#e39608 Berada di Ubud Serasa Seperti FTV (Serial Bali eps 6) - Ferhat Muchtar - Catatan Seru!

Berada di Ubud Serasa Seperti FTV (Serial Bali eps 6)

Di bandingkan di beberapa tempat di Bali, nilai tradisional di Ubud lebih berasa. Bule-bule naik sepeda. Warga jalan sambil pake baju adat. Kebaya dengan kain melilit sarung. Kaum Bapaknya pake udeng, lilitan kepala. Mereka jalan sambil bawa nampan yang penuh sesajen sembahyang. Lha, kok mirip kayak di FTV-FTV yaaa..



Setelah berlama-lama di Monumen Perjuangan Rakyat Bali, mobil melaju lagi. Pak Andi membelah kota Denpasar menuju Ubud-Gianyar. Dua lokasi ini terkenal sebagai tempat wisata yang paling diincar di Bali. Bahkan levelnya udah international. Ubud juga dikenal sebagai salah satu lokasi wisata paling ramah di dunia.

Sedangkan Gianyar adalah salah satu kabupaten di Bali, dan Ubud kecamatan di dalamnya. Bayangin, cuma KECAMATAN doang bisa bikin ngiler orang sedunia. Haduh!

Seperti juga tempat lainnya. Menuju kemari jalanan dipenuhi beberapa bangunan unik. Padahal cuma kantor camat, sekolah dasar, kantoran, tapi bentuknya meliuk-liuk dengan desain keren tetap aja bikin menganga. Patung dewa ini itu berjejer di sepanjang jalan. Bentuknya besar-besar. Pahatannya rumit-rumit.

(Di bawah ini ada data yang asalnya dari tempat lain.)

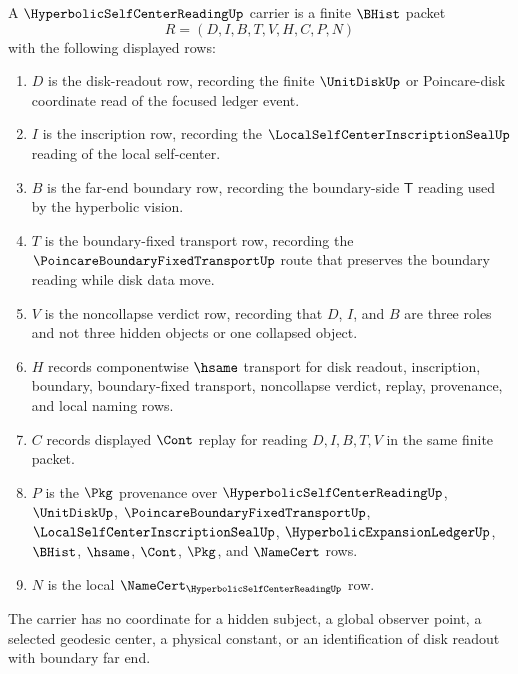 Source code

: \begin{definition}
\label{def:hyperbolic-self-center-reading-carrier}
A $\HyperbolicSelfCenterReadingUp$ carrier is a finite $\BHist$ packet
$$
R=(D,I,B,T,V,H,C,P,N)
$$
with the following displayed rows:
\begin{enumerate}
\item $D$ is the disk-readout row, recording the finite $\UnitDiskUp$ or Poincare-disk coordinate read of the focused ledger event.
\item $I$ is the inscription row, recording the $\LocalSelfCenterInscriptionSealUp$ reading of the local self-center.
\item $B$ is the far-end boundary row, recording the boundary-side $\mathsf{T}$ reading used by the hyperbolic vision.
\item $T$ is the boundary-fixed transport row, recording the $\PoincareBoundaryFixedTransportUp$ route that preserves the boundary reading while disk data move.
\item $V$ is the noncollapse verdict row, recording that $D$, $I$, and $B$ are three roles and not three hidden objects or one collapsed object.
\item $H$ records componentwise $\hsame$ transport for disk readout, inscription, boundary, boundary-fixed transport, noncollapse verdict, replay, provenance, and local naming rows.
\item $C$ records displayed $\Cont$ replay for reading $D,I,B,T,V$ in the same finite packet.
\item $P$ is the $\Pkg$ provenance over $\HyperbolicSelfCenterReadingUp$, $\UnitDiskUp$, $\PoincareBoundaryFixedTransportUp$, $\LocalSelfCenterInscriptionSealUp$, $\HyperbolicExpansionLedgerUp$, $\BHist$, $\hsame$, $\Cont$, $\Pkg$, and $\NameCert$ rows.
\item $N$ is the local $\NameCert_{\HyperbolicSelfCenterReadingUp}$ row.
\end{enumerate}
The carrier has no coordinate for a hidden subject, a global observer point, a selected geodesic center, a physical constant, or an identification of disk readout with boundary far end.
\end{definition}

Aku dan Fadli tetap bagi tugas. Jepret sana sini. Sesekali berdecak kagum. Warga Bali yang sudah konsen wisata sejak berpuluh tahun silam, seakan-akan melek dan sadar dengan potensi daerahya.
Sepanjang jalan Fadli berdecak kagum, “gila ya Hat, nggak harus ke laut atau tempat wisata lainnya. Lihat kotanya aja udah bikin menarik,”
JEPRETT!! Fadli motret lagi dari dalam mobil.

Jalanan lumayan sempit. Ukurannya cuma muat tiga mobil dan itu dibagi jadi dua lajur. Tapi siang itu jalanan lengang. Mobil lewat satu-satu. Beberapa bule berseliweran.

Pak Andi sempat nunjuk ke sebuah lokasi yang bikin kami galau gelisah. “Itu kebun binatang Bali. Kepingin masuk?” tanyanya sambil memperlambat mobil.
Kami melongok rame-rame. Sebuah pamflet dari batu alam tertulis BALI ZOO. Tempatnya keren. Rindang rimbun. Seru juga sih lihat binatang secara langsung. Lebih-lebih yang jarang dilihat. Tapi berhubung ini semuanya gerombolan wisatawan korban perang Vietnam akhirnya kami nolak.
“Nggak usah deh pak, kayaknya mahal,” Ujar Rara asal nebak, padahal belum turun dari mobil. “Kayaknya tiketnya Rp 100 ribu deh,” sambungnya lagi.

Pak Andi melaju kembali mobilnya. Dari balik kaca mobil kami cuma mampu melambaikan tangan. Hiks! Gagal deh lihat macan tutul.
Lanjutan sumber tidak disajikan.